(Data entries)
━━━━━━━━

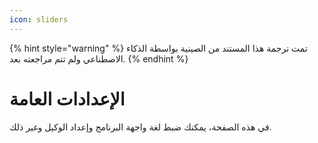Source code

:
 ```yaml
---
icon: sliders
---
```


{% hint style="warning" %}
تمت ترجمة هذا المستند من الصينية بواسطة الذكاء الاصطناعي ولم تتم مراجعته بعد.
{% endhint %}

# الإعدادات العامة

في هذه الصفحة، يمكنك ضبط لغة واجهة البرنامج وإعداد الوكيل وغير ذلك.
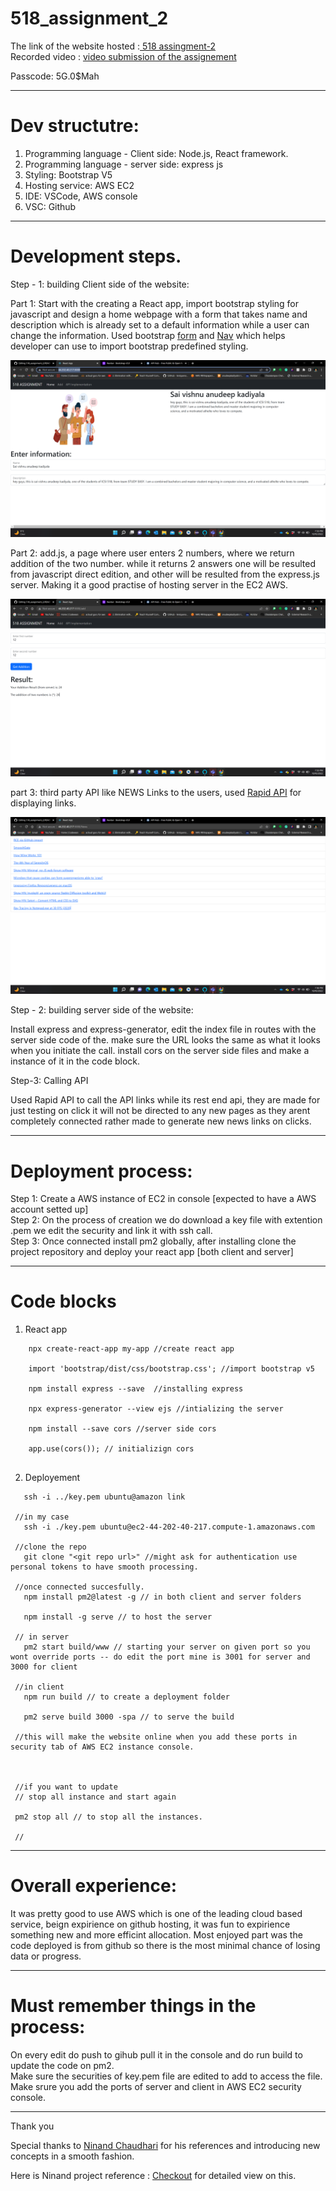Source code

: # 518_assignment_2

The link of the website hosted :<a href = "http://44.202.40.217:3000/"> 518 assingment-2 </a> <br/>
Recorded video : <a href = "https://albany.zoom.us/rec/share/IUK6HZ_AkSIhRXR1ZEiZc6nGY3S3jW-LA9vx_fKWkt5M833MjT0mQZ8WRFusLMWn.mVG1MUnkid8PpcdW?startTime=1665363058000"> video submission of the assignement </a>
<p>Passcode: 5G.0$Mah</p>

---
# Dev structutre:

1. Programming language - Client side: Node.js, React framework. <br/>
2. Programming language - server side: express js <br/>
3. Styling: Bootstrap V5 <br/>
4. Hosting service: AWS EC2 <br/>
5. IDE: VSCode, AWS console <br/>
6. VSC: Github <br/>
  
---
# Development steps.
Step - 1: building Client side of the website:

Part 1: Start with the creating a React app, import bootstrap styling for javascript and design a home webpage with a form that takes name and description which is already set to a default information while a user can change the information. Used bootstrap <a href="https://getbootstrap.com/docs/4.0/components/forms/">form</a> and <a href="https://getbootstrap.com/docs/5.0/components/navbar/">Nav</a> 
which helps developer can use to import bootstrap predefined styling.

<img src="/Screenshot 2022-10-10 19.35.48.png" />

Part 2: add.js, a page where user enters 2 numbers, where we return addition of the two number. while it returns 2 answers one will be resulted from javascript direct edition, and other will be resulted from the express.js server. Making it a good practise of hosting server in the EC2 AWS.

<img src="/Screenshot 2022-10-10 19.36.00.png" />

part 3: third party API like NEWS Links to the users, used <a href = "https://rapidapi.com/hub">Rapid API</a> for displaying links.

<img src="/Screenshot 2022-10-10 19.36.07.png" />

Step - 2: building server side of the website:

Install express and express-generator, edit the index file in routes with the server side code of the. make sure the URL looks the same as what it looks when you initiate the call. install cors on the server side files and make a instance of it in the code block.

Step-3: Calling API

Used Rapid API to call the API links while its rest end api, they are made for just testing on click it will not be directed to any new pages as they arent completely connected rather made to generate new news links on clicks.

---
# Deployment process:
Step 1: Create a AWS instance of EC2 in console [expected to have a AWS account setted up] <br>
Step 2: On the process of creation we do download a key file with extention .pem we edit the security and link it with ssh call.<br>
Step 3: Once connected install pm2 globally, after installing clone the project repository and deploy your react app [both client and server] <br>

--- 
# Code blocks 
1. React app
```
    npx create-react-app my-app //create react app
  
    import 'bootstrap/dist/css/bootstrap.css'; //import bootstrap v5
  
    npm install express --save  //installing express
   
    npx express-generator --view ejs //intializing the server 
   
    npm install --save cors //server side cors
   
    app.use(cors()); // initializign cors
     
```

2. Deployement
 ```
    ssh -i ../key.pem ubuntu@amazon link 
 
  //in my case 
    ssh -i ./key.pem ubuntu@ec2-44-202-40-217.compute-1.amazonaws.com
 
  //clone the repo
    git clone "<git repo url>" //might ask for authentication use personal tokens to have smooth processing.
 
  //once connected succesfully.
    npm install pm2@latest -g // in both client and server folders
 
    npm install -g serve // to host the server 

  // in server 
    pm2 start build/www // starting your server on given port so you wont override ports -- do edit the port mine is 3001 for server and 3000 for client
 
  //in client
    npm run build // to create a deployment folder
 
    pm2 serve build 3000 -spa // to serve the build
 
  //this will make the website online when you add these ports in security tab of AWS EC2 instance console.
 
 
 
  //if you want to update
  // stop all instance and start again
 
  pm2 stop all // to stop all the instances.
  
  //
 ```

---

# Overall experience: 
It was pretty good to use AWS which is one of the leading cloud based service, beign expirience on github hosting, it was fun to expirience something new and more efficint allocation.
Most enjoyed part was the code deployed is from github so there is the most minimal chance of losing data or progress. 

---
# Must remember things in the process:
On every edit do push to gihub pull it in the console and do run build to update the code on pm2. <br/>
Make sure the securities of key.pem file are edited to add to access the file. <br/>
Make srure you add the ports of server and client in AWS EC2 security console. <br/>

--- 
Thank you 

Special thanks to <a href="https://github.com/ninadpchaudhari?tab=repositories">Ninand Chaudhari</a> for his references and introducing new concepts in a smooth fashion.

Here is Ninand project reference : <a href = "https://github.com/ninadpchaudhari/React-Tutorial"> Checkout</a> for detailed view on this.


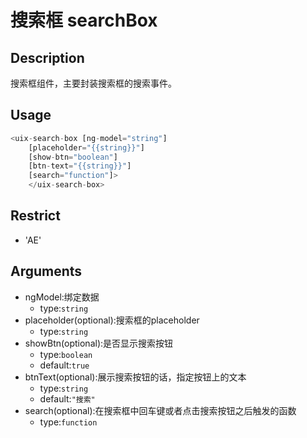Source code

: # 搜索框 searchBox
## Description
搜索框组件，主要封装搜索框的搜索事件。

## Usage

``` javascript
<uix-search-box [ng-model="string"]
    [placeholder="{{string}}"]
    [show-btn="boolean"]
    [btn-text="{{string}}"]
    [search="function"]>
    </uix-search-box>
```
## Restrict
- 'AE'

## Arguments

- ngModel:绑定数据
    - type:`string`
- placeholder(optional):搜索框的placeholder
    - type:`string`
- showBtn(optional):是否显示搜索按钮
    - type:`boolean`
    - default:`true`
- btnText(optional):展示搜索按钮的话，指定按钮上的文本
    - type:`string`
    - default:`"搜索"`
- search(optional):在搜索框中回车键或者点击搜索按钮之后触发的函数
    - type:`function`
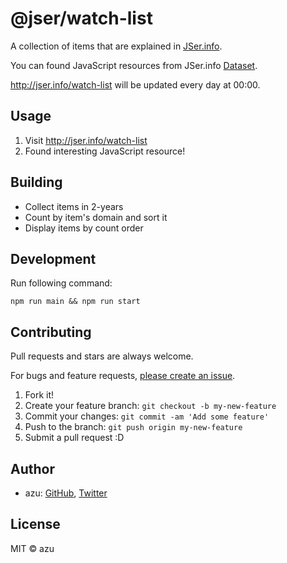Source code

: # @jser/watch-list

A collection of items that are explained in [JSer.info][].

You can found JavaScript resources from JSer.info [Dataset](https://github.com/jser/dataset).

<http://jser.info/watch-list> will be updated every day at 00:00.

## Usage

1. Visit <http://jser.info/watch-list>
2. Found interesting JavaScript resource!

## Building

- Collect items in 2-years
- Count by item's domain and sort it
- Display items by count order

## Development

Run following command:

```
npm run main && npm run start
```

## Contributing

Pull requests and stars are always welcome.

For bugs and feature requests, [please create an issue](https://github.com/jser/watch-list/issues).

1. Fork it!
2. Create your feature branch: `git checkout -b my-new-feature`
3. Commit your changes: `git commit -am 'Add some feature'`
4. Push to the branch: `git push origin my-new-feature`
5. Submit a pull request :D

## Author

- azu: [GitHub](https://github.com/azu), [Twitter](https://twitter.com/azu_re)

## License

MIT © azu

[JSer.info]: https://jser.info
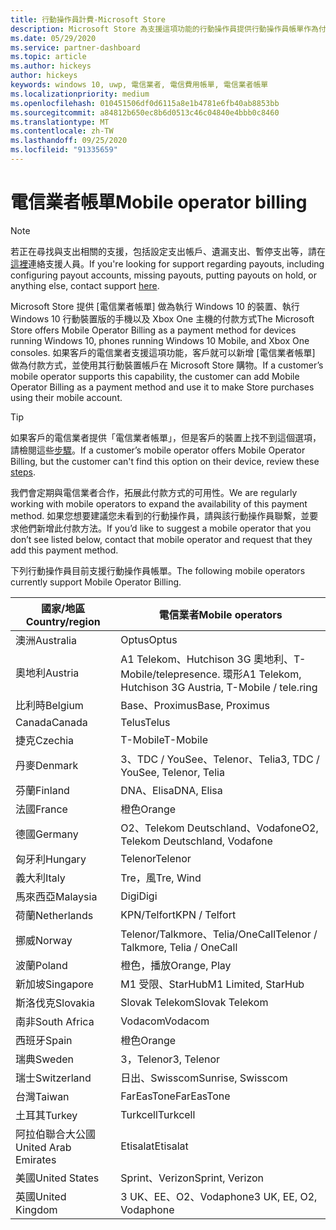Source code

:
 ```yaml
---
title: 行動操作員計費-Microsoft Store
description: Microsoft Store 為支援這項功能的行動操作員提供行動操作員帳單作為付款條件。
ms.date: 05/29/2020
ms.service: partner-dashboard
ms.topic: article
ms.author: hickeys
author: hickeys
keywords: windows 10, uwp, 電信業者, 電信費用帳單, 電信業者帳單
ms.localizationpriority: medium
ms.openlocfilehash: 010451506df0d6115a8e1b4781e6fb40ab8853bb
ms.sourcegitcommit: a84812b650ec8b6d0513c46c04840e4bbb0c8460
ms.translationtype: MT
ms.contentlocale: zh-TW
ms.lasthandoff: 09/25/2020
ms.locfileid: "91335659"
---
```

# <a name="mobile-operator-billing"></a><span data-ttu-id="f634a-104">電信業者帳單</span><span class="sxs-lookup"><span data-stu-id="f634a-104">Mobile operator billing</span></span>

> [!NOTE]
> <span data-ttu-id="f634a-105">若正在尋找與支出相關的支援，包括設定支出帳戶、遺漏支出、暫停支出等，請在[這裡](https://developer.microsoft.com/windows/support)連絡支援人員。</span><span class="sxs-lookup"><span data-stu-id="f634a-105">If you're looking for support regarding payouts, including configuring payout accounts, missing payouts, putting payouts on hold, or anything else, contact support [here](https://developer.microsoft.com/windows/support).</span></span>

<span data-ttu-id="f634a-106">Microsoft Store 提供 [電信業者帳單] 做為執行 Windows 10 的裝置、執行 Windows 10 行動裝置版的手機以及 Xbox One 主機的付款方式</span><span class="sxs-lookup"><span data-stu-id="f634a-106">The Microsoft Store offers Mobile Operator Billing as a payment method for devices running Windows 10, phones running Windows 10 Mobile, and Xbox One consoles.</span></span> <span data-ttu-id="f634a-107">如果客戶的電信業者支援這項功能，客戶就可以新增 [電信業者帳單] 做為付款方式，並使用其行動裝置帳戶在 Microsoft Store 購物。</span><span class="sxs-lookup"><span data-stu-id="f634a-107">If a customer’s mobile operator supports this capability, the customer can add Mobile Operator Billing as a payment method and use it to make Store purchases using their mobile account.</span></span>

> [!TIP]
>  <span data-ttu-id="f634a-108">如果客戶的電信業者提供「電信業者帳單」，但是客戶的裝置上找不到這個選項，請檢閱這些[步驟](https://support.microsoft.com/instantanswers/b25d6dd6-fb8b-3710-1e13-4d30eb01b51f)。</span><span class="sxs-lookup"><span data-stu-id="f634a-108">If a customer’s mobile operator offers Mobile Operator Billing, but the customer can't find this option on their device, review these [steps](https://support.microsoft.com/instantanswers/b25d6dd6-fb8b-3710-1e13-4d30eb01b51f).</span></span>

<span data-ttu-id="f634a-109">我們會定期與電信業者合作，拓展此付款方式的可用性。</span><span class="sxs-lookup"><span data-stu-id="f634a-109">We are regularly working with mobile operators to expand the availability of this payment method.</span></span> <span data-ttu-id="f634a-110">如果您想要建議您未看到的行動操作員，請與該行動操作員聯繫，並要求他們新增此付款方法。</span><span class="sxs-lookup"><span data-stu-id="f634a-110">If you’d like to suggest a mobile operator that you don’t see listed below, contact that mobile operator and request that they add this payment method.</span></span>

<span data-ttu-id="f634a-111">下列行動操作員目前支援行動操作員帳單。</span><span class="sxs-lookup"><span data-stu-id="f634a-111">The following mobile operators currently support Mobile Operator Billing.</span></span>

| <span data-ttu-id="f634a-112">國家/地區</span><span class="sxs-lookup"><span data-stu-id="f634a-112">Country/region</span></span>       | <span data-ttu-id="f634a-113">電信業者</span><span class="sxs-lookup"><span data-stu-id="f634a-113">Mobile operators</span></span>                                        |
|----------------------|---------------------------------------------------------|
| <span data-ttu-id="f634a-114">澳洲</span><span class="sxs-lookup"><span data-stu-id="f634a-114">Australia</span></span>            | <span data-ttu-id="f634a-115">Optus</span><span class="sxs-lookup"><span data-stu-id="f634a-115">Optus</span></span>                                                   |
| <span data-ttu-id="f634a-116">奧地利</span><span class="sxs-lookup"><span data-stu-id="f634a-116">Austria</span></span>              | <span data-ttu-id="f634a-117">A1 Telekom、Hutchison 3G 奧地利、T-Mobile/telepresence. 環形</span><span class="sxs-lookup"><span data-stu-id="f634a-117">A1 Telekom, Hutchison 3G Austria, T-Mobile / tele.ring</span></span>  |
| <span data-ttu-id="f634a-118">比利時</span><span class="sxs-lookup"><span data-stu-id="f634a-118">Belgium</span></span>              | <span data-ttu-id="f634a-119">Base、Proximus</span><span class="sxs-lookup"><span data-stu-id="f634a-119">Base, Proximus</span></span>                                          |
| <span data-ttu-id="f634a-120">Canada</span><span class="sxs-lookup"><span data-stu-id="f634a-120">Canada</span></span>               | <span data-ttu-id="f634a-121">Telus</span><span class="sxs-lookup"><span data-stu-id="f634a-121">Telus</span></span>                                                   |
| <span data-ttu-id="f634a-122">捷克</span><span class="sxs-lookup"><span data-stu-id="f634a-122">Czechia</span></span>              | <span data-ttu-id="f634a-123">T-Mobile</span><span class="sxs-lookup"><span data-stu-id="f634a-123">T-Mobile</span></span>                                                |
| <span data-ttu-id="f634a-124">丹麥</span><span class="sxs-lookup"><span data-stu-id="f634a-124">Denmark</span></span>              | <span data-ttu-id="f634a-125">3、TDC / YouSee、Telenor、Telia</span><span class="sxs-lookup"><span data-stu-id="f634a-125">3, TDC / YouSee, Telenor, Telia</span></span>                         |
| <span data-ttu-id="f634a-126">芬蘭</span><span class="sxs-lookup"><span data-stu-id="f634a-126">Finland</span></span>              | <span data-ttu-id="f634a-127">DNA、Elisa</span><span class="sxs-lookup"><span data-stu-id="f634a-127">DNA, Elisa</span></span>                                              |
| <span data-ttu-id="f634a-128">法國</span><span class="sxs-lookup"><span data-stu-id="f634a-128">France</span></span>               | <span data-ttu-id="f634a-129">橙色</span><span class="sxs-lookup"><span data-stu-id="f634a-129">Orange</span></span>                                                  |
| <span data-ttu-id="f634a-130">德國</span><span class="sxs-lookup"><span data-stu-id="f634a-130">Germany</span></span>              | <span data-ttu-id="f634a-131">O2、Telekom Deutschland、Vodafone</span><span class="sxs-lookup"><span data-stu-id="f634a-131">O2, Telekom Deutschland, Vodafone</span></span>                       |
| <span data-ttu-id="f634a-132">匈牙利</span><span class="sxs-lookup"><span data-stu-id="f634a-132">Hungary</span></span>              | <span data-ttu-id="f634a-133">Telenor</span><span class="sxs-lookup"><span data-stu-id="f634a-133">Telenor</span></span>                                                 |
| <span data-ttu-id="f634a-134">義大利</span><span class="sxs-lookup"><span data-stu-id="f634a-134">Italy</span></span>                | <span data-ttu-id="f634a-135">Tre，風</span><span class="sxs-lookup"><span data-stu-id="f634a-135">Tre, Wind</span></span>                                               |
| <span data-ttu-id="f634a-136">馬來西亞</span><span class="sxs-lookup"><span data-stu-id="f634a-136">Malaysia</span></span>             | <span data-ttu-id="f634a-137">Digi</span><span class="sxs-lookup"><span data-stu-id="f634a-137">Digi</span></span>                                                    |
| <span data-ttu-id="f634a-138">荷蘭</span><span class="sxs-lookup"><span data-stu-id="f634a-138">Netherlands</span></span>          | <span data-ttu-id="f634a-139">KPN/Telfort</span><span class="sxs-lookup"><span data-stu-id="f634a-139">KPN / Telfort</span></span>                                           |
| <span data-ttu-id="f634a-140">挪威</span><span class="sxs-lookup"><span data-stu-id="f634a-140">Norway</span></span>               | <span data-ttu-id="f634a-141">Telenor/Talkmore、Telia/OneCall</span><span class="sxs-lookup"><span data-stu-id="f634a-141">Telenor / Talkmore, Telia / OneCall</span></span>                     |
| <span data-ttu-id="f634a-142">波蘭</span><span class="sxs-lookup"><span data-stu-id="f634a-142">Poland</span></span>               | <span data-ttu-id="f634a-143">橙色，播放</span><span class="sxs-lookup"><span data-stu-id="f634a-143">Orange, Play</span></span>                                            |
| <span data-ttu-id="f634a-144">新加坡</span><span class="sxs-lookup"><span data-stu-id="f634a-144">Singapore</span></span>            | <span data-ttu-id="f634a-145">M1 受限、StarHub</span><span class="sxs-lookup"><span data-stu-id="f634a-145">M1 Limited, StarHub</span></span>                                     |
| <span data-ttu-id="f634a-146">斯洛伐克</span><span class="sxs-lookup"><span data-stu-id="f634a-146">Slovakia</span></span>             | <span data-ttu-id="f634a-147">Slovak Telekom</span><span class="sxs-lookup"><span data-stu-id="f634a-147">Slovak Telekom</span></span>                                          |
| <span data-ttu-id="f634a-148">南非</span><span class="sxs-lookup"><span data-stu-id="f634a-148">South Africa</span></span>         | <span data-ttu-id="f634a-149">Vodacom</span><span class="sxs-lookup"><span data-stu-id="f634a-149">Vodacom</span></span>                                                 |
| <span data-ttu-id="f634a-150">西班牙</span><span class="sxs-lookup"><span data-stu-id="f634a-150">Spain</span></span>                | <span data-ttu-id="f634a-151">橙色</span><span class="sxs-lookup"><span data-stu-id="f634a-151">Orange</span></span>                                                  |
| <span data-ttu-id="f634a-152">瑞典</span><span class="sxs-lookup"><span data-stu-id="f634a-152">Sweden</span></span>               | <span data-ttu-id="f634a-153">3，Telenor</span><span class="sxs-lookup"><span data-stu-id="f634a-153">3, Telenor</span></span>                                              |
| <span data-ttu-id="f634a-154">瑞士</span><span class="sxs-lookup"><span data-stu-id="f634a-154">Switzerland</span></span>          | <span data-ttu-id="f634a-155">日出、Swisscom</span><span class="sxs-lookup"><span data-stu-id="f634a-155">Sunrise, Swisscom</span></span>                                       |
| <span data-ttu-id="f634a-156">台灣</span><span class="sxs-lookup"><span data-stu-id="f634a-156">Taiwan</span></span>               | <span data-ttu-id="f634a-157">FarEasTone</span><span class="sxs-lookup"><span data-stu-id="f634a-157">FarEasTone</span></span>                                              |
| <span data-ttu-id="f634a-158">土耳其</span><span class="sxs-lookup"><span data-stu-id="f634a-158">Turkey</span></span>               | <span data-ttu-id="f634a-159">Turkcell</span><span class="sxs-lookup"><span data-stu-id="f634a-159">Turkcell</span></span>                                                |
| <span data-ttu-id="f634a-160">阿拉伯聯合大公國</span><span class="sxs-lookup"><span data-stu-id="f634a-160">United Arab Emirates</span></span> | <span data-ttu-id="f634a-161">Etisalat</span><span class="sxs-lookup"><span data-stu-id="f634a-161">Etisalat</span></span>                                                |
| <span data-ttu-id="f634a-162">美國</span><span class="sxs-lookup"><span data-stu-id="f634a-162">United States</span></span>        | <span data-ttu-id="f634a-163">Sprint、Verizon</span><span class="sxs-lookup"><span data-stu-id="f634a-163">Sprint, Verizon</span></span>                                         |
| <span data-ttu-id="f634a-164">英國</span><span class="sxs-lookup"><span data-stu-id="f634a-164">United Kingdom</span></span>       | <span data-ttu-id="f634a-165">3 UK、EE、O2、Vodaphone</span><span class="sxs-lookup"><span data-stu-id="f634a-165">3 UK, EE, O2, Vodaphone</span></span>                                 |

━━━━━━━━

**Work instructions**
Out of the data above, set down the lines from the one with "# Development steps." to the one with "Step - 2: building", both included, exactly as written and with no additions.

**Output**
# Development steps.
Step - 1: building Client side of the website:

Part 1: Start with the creating a React app, import bootstrap styling for javascript and design a home webpage with a form that takes name and description which is already set to a default information while a user can change the information. Used bootstrap <a href="https://getbootstrap.com/docs/4.0/components/forms/">form</a> and <a href="https://getbootstrap.com/docs/5.0/components/navbar/">Nav</a> 
which helps developer can use to import bootstrap predefined styling.

<img src="/Screenshot 2022-10-10 19.35.48.png" />

Part 2: add.js, a page where user enters 2 numbers, where we return addition of the two number. while it returns 2 answers one will be resulted from javascript direct edition, and other will be resulted from the express.js server. Making it a good practise of hosting server in the EC2 AWS.

<img src="/Screenshot 2022-10-10 19.36.00.png" />

part 3: third party API like NEWS Links to the users, used <a href = "https://rapidapi.com/hub">Rapid API</a> for displaying links.

<img src="/Screenshot 2022-10-10 19.36.07.png" />

Step - 2: building server side of the website:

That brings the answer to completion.